種子が芽を出すことを発芽といいます。発芽には、つぎの3つがそろう必要があります。

やり方

  1. …種子が水をすって、ふくらむ。
  2. 空気(酸素)…種子も「呼吸」をしている。空気がないと発芽しない。
  3. 適した温度…暖かさ。冷たすぎると発芽しない(種類ごとに合う温度がある)。

「水・空気・適した温度のどれか1つでも欠けると発芽しない」——これをたしかめるのが対照実験です。くらべたい条件だけを変えて、ほかは同じにするのがコツです。

条件を1つだけ変えてくらべる(対照実験)水・空気暖かい発芽◯水なし(かわいた綿)発芽×空気なし(水に沈める)発芽×冷たい(冷蔵庫)発芽×発芽したのは「水・空気・暖かさ」がそろったときだけ→ 発芽には 水・空気・適した温度 の3つが必要

水だけぬいたら発芽しない、空気だけうばっても発芽しない、温度だけ下げても発芽しない。

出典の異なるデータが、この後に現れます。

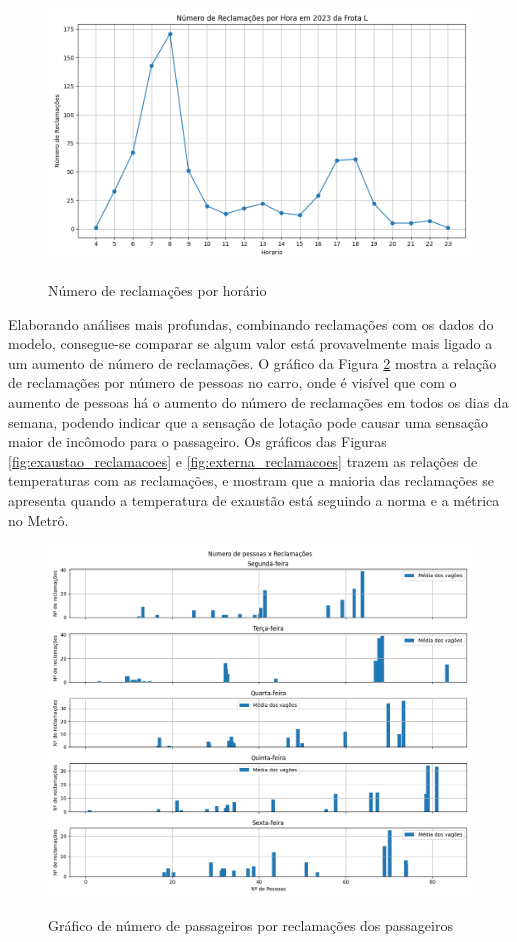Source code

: \documentclass[acronym,symbols,table]{fei}
\begin{document}
\begin{figure}[!htb]
    \centering
    \caption{Número de reclamações por horário}
    \includegraphics[width=0.7\linewidth]{Imagens/reclamacao_hora.png}
    \label{fig:reclamacao_hora}
\end{figure}

\newpage
Elaborando análises mais profundas, combinando reclamações com os dados do modelo, consegue-se comparar se algum valor está provavelmente mais ligado a um aumento de número de reclamações. O gráfico da Figura \ref{fig:numero_reclamacoes} mostra a relação de reclamações por número de pessoas no carro, onde é visível que com o aumento de pessoas há o aumento do número de reclamações em todos os dias da semana, podendo indicar que a sensação de lotação pode causar uma sensação maior de incômodo para o passageiro. Os gráficos das Figuras \ref{fig:exaustao_reclamacoes} e \ref{fig:externa_reclamacoes} trazem as relações de temperaturas com as reclamações, e mostram que a maioria das reclamações se apresenta quando a temperatura de exaustão está seguindo a norma e a métrica no Metrô.

\begin{figure}[!htb]
    \centering
    \caption{Gráfico de número de passageiros por reclamações dos passageiros}
    \includegraphics[width=0.7\linewidth]{Imagens/Numero_de_pessoas_x_Reclamacoes.png}
    \label{fig:numero_reclamacoes}
\end{figure}
\end{document}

だから、この3つはどれも発芽に必要だとわかります。

理解チェック①

発芽に「日光」と「肥料」はいらない

「種は土の中(暗いところ)でも芽を出す」——これが大きなヒントです。土の中は暗くて日光が当たりませんが、ちゃんと発芽します。だから、発芽に日光はいりません

肥料も同じです。種子の中には、発芽のための養分(あとで出てくるでんぷん)がもともと入っているので、発芽に肥料はいりません

日光があってもなくても、発芽する明るい場所発芽◯暗い箱の中発芽◯日光がなくても発芽する→ 発芽に日光は必要ない(肥料も同じく不要)

水・空気・暖かさをそろえれば、明るくても暗くても発芽します。日光のあるなしで結果が変わらないので、日光は発芽の条件ではないといえます。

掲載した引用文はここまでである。